■ ACTIVITY: Reprint the listing. Every line must match the original exactly.
+++++
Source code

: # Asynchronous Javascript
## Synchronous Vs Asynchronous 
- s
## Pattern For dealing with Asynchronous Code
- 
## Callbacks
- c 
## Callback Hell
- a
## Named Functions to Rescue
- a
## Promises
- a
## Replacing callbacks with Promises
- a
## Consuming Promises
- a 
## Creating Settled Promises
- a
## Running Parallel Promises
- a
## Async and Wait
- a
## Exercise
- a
+++++
■ RESPONSE TO THIS TASK:
Source code

: # Asynchronous Javascript
## Synchronous Vs Asynchronous 
- s
## Pattern For dealing with Asynchronous Code
- 
## Callbacks
- c 
## Callback Hell
- a
## Named Functions to Rescue
- a
## Promises
- a
## Replacing callbacks with Promises
- a
## Consuming Promises
- a 
## Creating Settled Promises
- a
## Running Parallel Promises
- a
## Async and Wait
- a
## Exercise
- a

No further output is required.